Description of the task: Where the records below have a line with "prefactor", that line is to be copied.

[Opening Given records section]

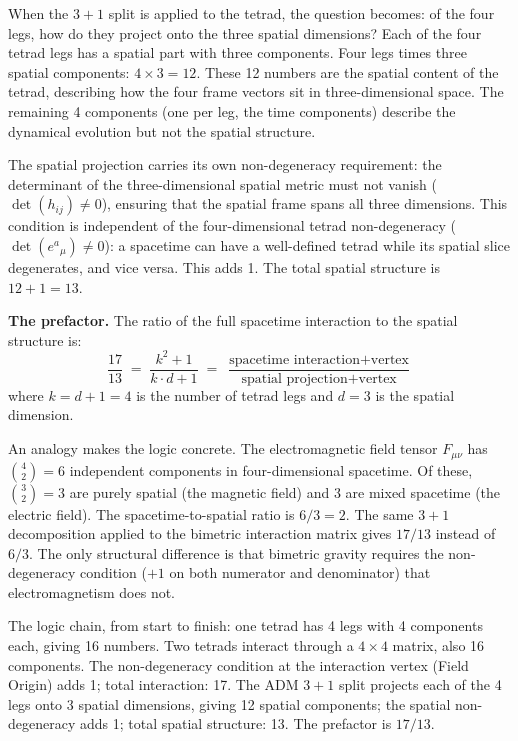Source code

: \documentclass[11pt]{article}
\begin{document}
When the $3+1$ split is applied to the tetrad, the question becomes: of the four legs, how do they project onto the three spatial dimensions?
Each of the four tetrad legs has a spatial part with three components.
Four legs times three spatial components: $4 \times 3 = 12$.
These 12 numbers are the spatial content of the tetrad, describing how the four frame vectors sit in three-dimensional space.
The remaining 4 components (one per leg, the time components) describe the dynamical evolution but not the spatial structure.

The spatial projection carries its own non-degeneracy requirement: the determinant of the three-dimensional spatial metric must not vanish ($\det(h_{ij}) \neq 0$), ensuring that the spatial frame spans all three dimensions.
This condition is independent of the four-dimensional tetrad non-degeneracy ($\det(e^a{}_\mu) \neq 0$): a spacetime can have a well-defined tetrad while its spatial slice degenerates, and vice versa.
This adds 1.
The total spatial structure is $12 + 1 = 13$.

\textbf{The prefactor.}\quad
The ratio of the full spacetime interaction to the spatial structure is:
%
\begin{equation}
\frac{17}{13} \;=\; \frac{k^2 + 1}{k \cdot d + 1} \;=\; \frac{\text{spacetime interaction} + \text{vertex}}{\text{spatial projection} + \text{vertex}}
\label{eq:prefactor}
\end{equation}
%
where $k = d + 1 = 4$ is the number of tetrad legs and $d = 3$ is the spatial dimension.

An analogy makes the logic concrete.
The electromagnetic field tensor $F_{\mu\nu}$ has $\binom{4}{2} = 6$ independent components in four-dimensional spacetime.
Of these, $\binom{3}{2} = 3$ are purely spatial (the magnetic field) and 3 are mixed spacetime (the electric field).
The spacetime-to-spatial ratio is $6/3 = 2$.
The same $3+1$ decomposition applied to the bimetric interaction matrix gives $17/13$ instead of $6/3$.
The only structural difference is that bimetric gravity requires the non-degeneracy condition ($+1$ on both numerator and denominator) that electromagnetism does not.

The logic chain, from start to finish: one tetrad has 4 legs with 4 components each, giving 16 numbers.
Two tetrads interact through a $4 \times 4$ matrix, also 16 components.
The non-degeneracy condition at the interaction vertex (Field Origin) adds 1; total interaction: 17.
The ADM $3+1$ split projects each of the 4 legs onto 3 spatial dimensions, giving 12 spatial components; the spatial non-degeneracy adds 1; total spatial structure: 13.
The prefactor is $17/13$.
\end{document}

[Closing Given records section]

Reply:
\textbf{The prefactor.}\quad
\label{eq:prefactor}
The prefactor is $17/13$.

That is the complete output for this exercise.